Dopo giorni di rumors, ieri sera è arrivata l’ufficialità: Roberto Cingolani non è stato riconfermato alla guida di Leonardo.
Il governo Meloni ha deciso di sostituire Cingolani al timone del colosso della difesa e aerospazio italiano indicando Lorenzo Mariani, già condirettore generale di Leonardo con Cingolani nel maggio 2023 fino ad aprile 2025, come nuovo ad del gruppo ex Finmeccanica.

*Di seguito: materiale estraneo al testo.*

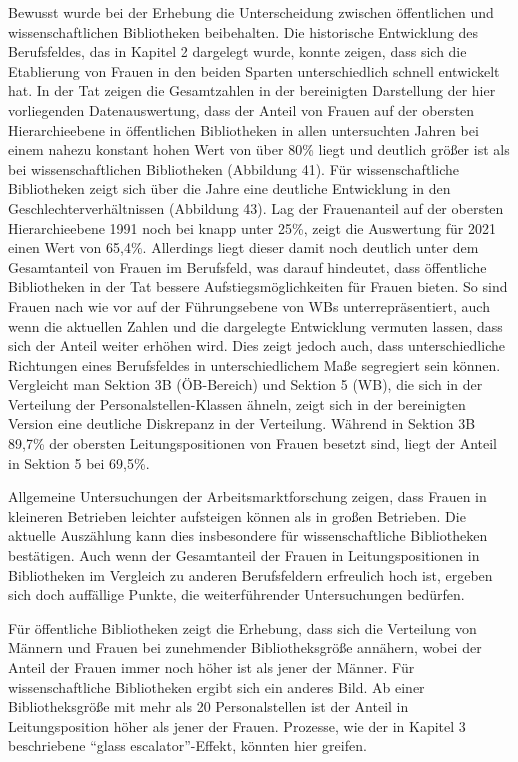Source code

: \documentclass[a4paper,
fontsize=11pt,
oneside,
numbers=noperiodatend,
parskip=half-,
bibliography=totoc,
final
]{scrartcl}
\begin{document}
Bewusst wurde bei der Erhebung die Unterscheidung zwischen öffentlichen
und wissenschaftlichen Bibliotheken beibehalten. Die historische
Entwicklung des Berufsfeldes, das in Kapitel 2 dargelegt wurde, konnte
zeigen, dass sich die Etablierung von Frauen in den beiden Sparten
unterschiedlich schnell entwickelt hat. In der Tat zeigen die
Gesamtzahlen in der bereinigten Darstellung der hier vorliegenden
Datenauswertung, dass der Anteil von Frauen auf der obersten
Hierarchieebene in öffentlichen Bibliotheken in allen untersuchten
Jahren bei einem nahezu konstant hohen Wert von über 80\% liegt und
deutlich größer ist als bei wissenschaftlichen Bibliotheken (Abbildung
41). Für wissenschaftliche Bibliotheken zeigt sich über die Jahre eine
deutliche Entwicklung in den Geschlechterverhältnissen (Abbildung 43).
Lag der Frauenanteil auf der obersten Hierarchieebene 1991 noch bei
knapp unter 25\%, zeigt die Auswertung für 2021 einen Wert von 65,4\%.
Allerdings liegt dieser damit noch deutlich unter dem Gesamtanteil von
Frauen im Berufsfeld, was darauf hindeutet, dass öffentliche
Bibliotheken in der Tat bessere Aufstiegsmöglichkeiten für Frauen
bieten. So sind Frauen nach wie vor auf der Führungsebene von WBs
unterrepräsentiert, auch wenn die aktuellen Zahlen und die dargelegte
Entwicklung vermuten lassen, dass sich der Anteil weiter erhöhen wird.
Dies zeigt jedoch auch, dass unterschiedliche Richtungen eines
Berufsfeldes in unterschiedlichem Maße segregiert sein können.
Vergleicht man Sektion 3B (ÖB-Bereich) und Sektion 5 (WB), die sich in
der Verteilung der Personalstellen-Klassen ähneln, zeigt sich in der
bereinigten Version eine deutliche Diskrepanz in der Verteilung. Während
in Sektion 3B 89,7\% der obersten Leitungspositionen von Frauen besetzt
sind, liegt der Anteil in Sektion 5 bei 69,5\%.

Allgemeine Untersuchungen der Arbeitsmarktforschung zeigen, dass Frauen
in kleineren Betrieben leichter aufsteigen können als in großen
Betrieben. Die aktuelle Auszählung kann dies insbesondere für
wissenschaftliche Bibliotheken bestätigen. Auch wenn der Gesamtanteil
der Frauen in Leitungspositionen in Bibliotheken im Vergleich zu anderen
Berufsfeldern erfreulich hoch ist, ergeben sich doch auffällige Punkte,
die weiterführender Untersuchungen bedürfen.

Für öffentliche Bibliotheken zeigt die Erhebung, dass sich die
Verteilung von Männern und Frauen bei zunehmender Bibliotheksgröße
annähern, wobei der Anteil der Frauen immer noch höher ist als jener der
Männer. Für wissenschaftliche Bibliotheken ergibt sich ein anderes Bild.
Ab einer Bibliotheksgröße mit mehr als 20 Personalstellen ist der Anteil
in Leitungsposition höher als jener der Frauen. Prozesse, wie der in
Kapitel 3 beschriebene \enquote{glass escalator}-Effekt, könnten hier
greifen.
\end{document}

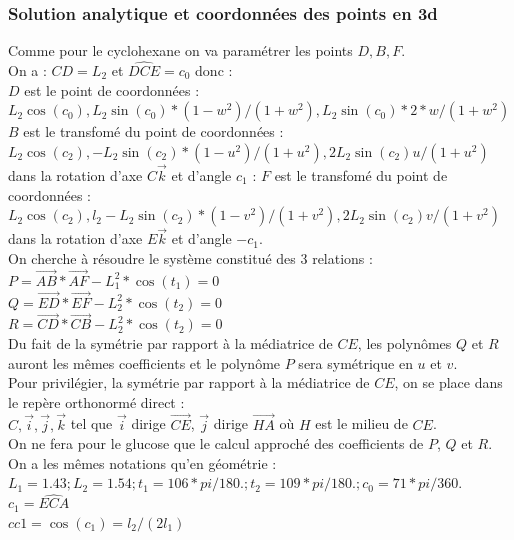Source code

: \documentclass[a4paper,11pt]{book}
\begin{document}
\subsubsection{Solution analytique et coordonn\'ees des points en 3d}
Comme pour le cyclohexane on va param\'etrer les points $D,B,F$.\\
On a :
$CD=L_2$ et $\widehat{DCE}=c_0$ donc :\\
 $D$  est le point de coordonn\'ees :\\
$L_2\cos(c_0),L_2\sin(c_0)*(1-w^2)/(1+w^2),L_2\sin(c_0)*2*w/(1+w^2)$\\
$B$ est le transfom\'e du point  de coordonn\'ees :\\
$L_2\cos(c_2),-L_2\sin(c_2)*(1-u^2)/(1+u^2),2L_2\sin(c_2)u/(1+u^2)$ dans la 
rotation d'axe $C\overrightarrow{k}$ et d'angle $c_1$ :
$F$ est le transfom\'e du point  de coordonn\'ees :\\
$L_2\cos(c_2),l_2-L_2\sin(c_2)*(1-v^2)/(1+v^2),2L_2\sin(c_2)v/(1+v^2)$ dans la 
rotation d'axe $E\overrightarrow{k}$ et d'angle $-c_1$.\\
On cherche \`a r\'esoudre le syst\`eme constitu\'e des 3 relations :\\
$P=\overrightarrow{AB}*\overrightarrow{AF}-L_1^2*\cos(t_1)=0$\\
$Q=\overrightarrow{ED}*\overrightarrow{EF}-L_2^2*\cos(t_2)=0$\\
$R=\overrightarrow{CD}*\overrightarrow{CB}-L_2^2*\cos(t_2)=0$\\
Du fait de la sym\'etrie par rapport \`a la m\'ediatrice de $CE$, les 
polyn\^omes $Q$ et $R$ auront les m\^emes coefficients et le polyn\^ome $P$ sera
sym\'etrique en $u$ et $v$.\\
Pour privil\'egier, la sym\'etrie par rapport \`a la m\'ediatrice de $CE$, on se
place dans le rep\`ere orthonorm\'e direct :\\
$C,\overrightarrow{i},\overrightarrow{j},\overrightarrow{k}$ tel que 
$\overrightarrow{i}$ dirige $\overrightarrow{CE}$, $\overrightarrow{j}$ dirige 
$\overrightarrow{HA}$ o\`u $H$ est le milieu de $CE$.\\
On ne fera pour le glucose que le calcul approch\'e des coefficients de $P$,
 $Q$ et  $R$.\\ 
On a les m\^emes notations qu'en g\'eom\'etrie :\\
$L_1=1.43;L_2=1.54;t_1=106*pi/180.;t_2=109*pi/180.;c_0=71*pi/360.$\\
$c_1=\widehat{ECA}$\\
$cc1=\cos(c_1)=l_2/(2l_1)$\\
\end{document}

La scelta, formalizzata con il deposito delle liste per il rinnovo dei vertici delle partecipate del ministero dell’Economia, arriva dopo settimane di indiscrezioni con tensioni politiche, divergenze strategiche e attriti interni maturati nei rapporti tra Palazzo Chigi e il manager.
Tutti i dettagli.
IL CAMBIO AI VERTICI DI LEONARDO
Roberto Cingolani non sarà confermato come amministratore delegato di Leonardo, incarico che ricopriva dal 2023. Al suo posto il governo ha indicato Lorenzo Mariani, attuale managing director di Mbda Italia ed executive group director Sales & Business Development di Mbda, con un lungo passato nell’ex Finmeccanica. Contestualmente cambia anche la presidenza della società: Stefano Pontecorvo sarà sostituito da Francesco Macrì, già componente del consiglio di amministrazione del gruppo.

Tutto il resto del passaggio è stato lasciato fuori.